Arsenic is a world-wide serious health problem occurring in various types of rocks, soil, and contaminated water resources. However, it is not always an acute health problem, as concentrations are often comparably low. But recently, it gained increasing attention with the introduction of new laws in Germany (and the EU) regarding the deposition of excavated sediments, e.g., in the context of the construction of tunnels or the mining of gravel and sand etc. The decision on whether excavated material can be used as backfill or needs landfilling depends on the analysis and classification relative to specified limit values. In the latter scenario, this can result in a significant increase in costs. It is mandatory to determine the heavy metals and arsenic (among other parameters) in the solid sample and to produce and analyze an eluate of the sample to identify soluble harmful elements that could potentially contaminate the groundwater.
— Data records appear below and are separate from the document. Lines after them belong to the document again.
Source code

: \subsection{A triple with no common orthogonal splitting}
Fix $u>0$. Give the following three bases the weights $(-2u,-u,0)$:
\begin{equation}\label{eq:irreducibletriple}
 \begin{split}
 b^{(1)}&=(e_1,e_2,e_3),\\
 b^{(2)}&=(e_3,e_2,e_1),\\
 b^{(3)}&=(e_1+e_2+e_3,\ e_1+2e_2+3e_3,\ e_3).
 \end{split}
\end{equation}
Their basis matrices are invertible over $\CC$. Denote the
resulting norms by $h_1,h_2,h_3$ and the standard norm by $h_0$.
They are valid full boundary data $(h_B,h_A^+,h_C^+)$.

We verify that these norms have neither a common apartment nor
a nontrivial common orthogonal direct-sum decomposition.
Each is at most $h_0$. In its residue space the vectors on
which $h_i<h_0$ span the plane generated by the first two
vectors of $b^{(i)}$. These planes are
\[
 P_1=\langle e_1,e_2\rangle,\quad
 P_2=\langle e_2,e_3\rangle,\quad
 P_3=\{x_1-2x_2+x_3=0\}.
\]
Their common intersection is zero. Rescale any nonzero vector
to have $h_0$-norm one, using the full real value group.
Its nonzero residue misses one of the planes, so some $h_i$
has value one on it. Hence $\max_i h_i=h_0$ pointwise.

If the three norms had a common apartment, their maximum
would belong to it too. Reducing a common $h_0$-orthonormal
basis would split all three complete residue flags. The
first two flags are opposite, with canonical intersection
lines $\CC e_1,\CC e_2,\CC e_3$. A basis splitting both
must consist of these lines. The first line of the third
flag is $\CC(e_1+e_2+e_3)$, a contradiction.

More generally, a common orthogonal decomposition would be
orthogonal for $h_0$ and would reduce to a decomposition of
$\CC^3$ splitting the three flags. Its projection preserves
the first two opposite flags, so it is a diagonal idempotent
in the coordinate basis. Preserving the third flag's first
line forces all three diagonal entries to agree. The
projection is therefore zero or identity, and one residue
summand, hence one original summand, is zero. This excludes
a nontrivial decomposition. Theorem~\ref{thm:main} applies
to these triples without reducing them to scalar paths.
At a first glance, arsenic contents in solid and in eluate often show erratic patterns, which could not be explained. In clastic sediments, an often observed (weak) correlation between arsenic and iron in solid analyses led to the assumption that arsenic is bound in iron-hydroxides. However, a comprehensive examination of the chemistry and mineralogy of a large number of samples did not reveal any clear correlations. Therefore, we studied drill-core samples and sediment profiles of poorly consolidated Miocene clastic sediments, including gravel, sands, clay and silt from different areas of the Northern Alpine foreland basin (mostly from the Munich and Ingolstadt areas).
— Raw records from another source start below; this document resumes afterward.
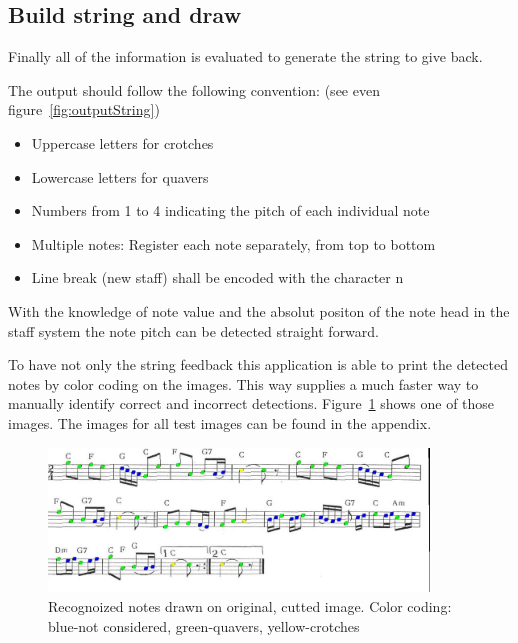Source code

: \subsection{Build string and draw}
Finally all of the information is evaluated to generate the string to give back. 

The output should follow the following convention: (see even figure~\ref{fig:outputString})

\begin{itemize}
\item Uppercase letters for crotches
\item Lowercase letters for quavers
\item Numbers from 1 to 4 indicating the pitch of each individual note
\item Multiple notes:
Register each note separately, from top to bottom
\item Line break (new staff) shall be encoded with the character n
\end{itemize}


With the knowledge of note value and the absolut positon of the note head in the staff system the note pitch can be detected straight forward. 

To have not only the string feedback this application is able to print the detected notes by color coding on the images.
This way supplies a much faster way to manually identify correct and incorrect detections. Figure~\ref{fig:finalImage} shows one of those images. The images for all test images can be found in the appendix. 

\begin{figure}[th]
    \centering
		\includegraphics[width=0.9\textwidth]{im1s_compare.jpg}
		\caption[Recognized notes drawn on original, cutted image]{Recognoized notes drawn on original, cutted image. Color coding: blue-not considered, green-quavers,  yellow-crotches \label{fig:finalImage}}
\end{figure}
Based on geochemical analyses, we found different “arsenic-types”: Some samples show the expected correlation pattern for arsenic in the solid and the eluate. Some samples, however, show high arsenic in the solid and low arsenic concentrations in the eluate. Also, remarkably, samples with rather low arsenic contents in the solid and high arsenic in the eluate were observed. No systematic correlation with other chemical elements or with macroscopic characteristics, e.g. grain size, could be identified. Our detailed mineralogical investigation of more than 30 samples showed that XRD analysis, which is usually used to identify the mineralogy in the finest fraction, is not sufficient to explain this behavior. Therefore, we separated all mineral phases (also in the clay fraction) and analyzed their mineral chemistry (in particular their arsenic content) with SEM, their texture with high-resolution Keyence microscopy (2000x), and combined the results with extensive leaching experiments.

Our results imply that mineralogy is the key to understanding the elution behavior of arsenic. Regarding the binding characteristics of arsenic, three different mineral types can be distinguished: 1) Fe-, Si- and Al-Hydroxides (minor tourmaline, apatite and zircon) can bind arsenic relatively well (no arsenic in the eluate), 2) chlorite and mica can adsorb high amounts of arsenate but with a weak bond (high As in eluate) and 3) smectite which releases its arsenate step-by-step with the increasing degree of swelling. The study showed that only with a detailed mineralogical and mineral-chemical analysis profound predictions on the elution behavior of arsenic can be made.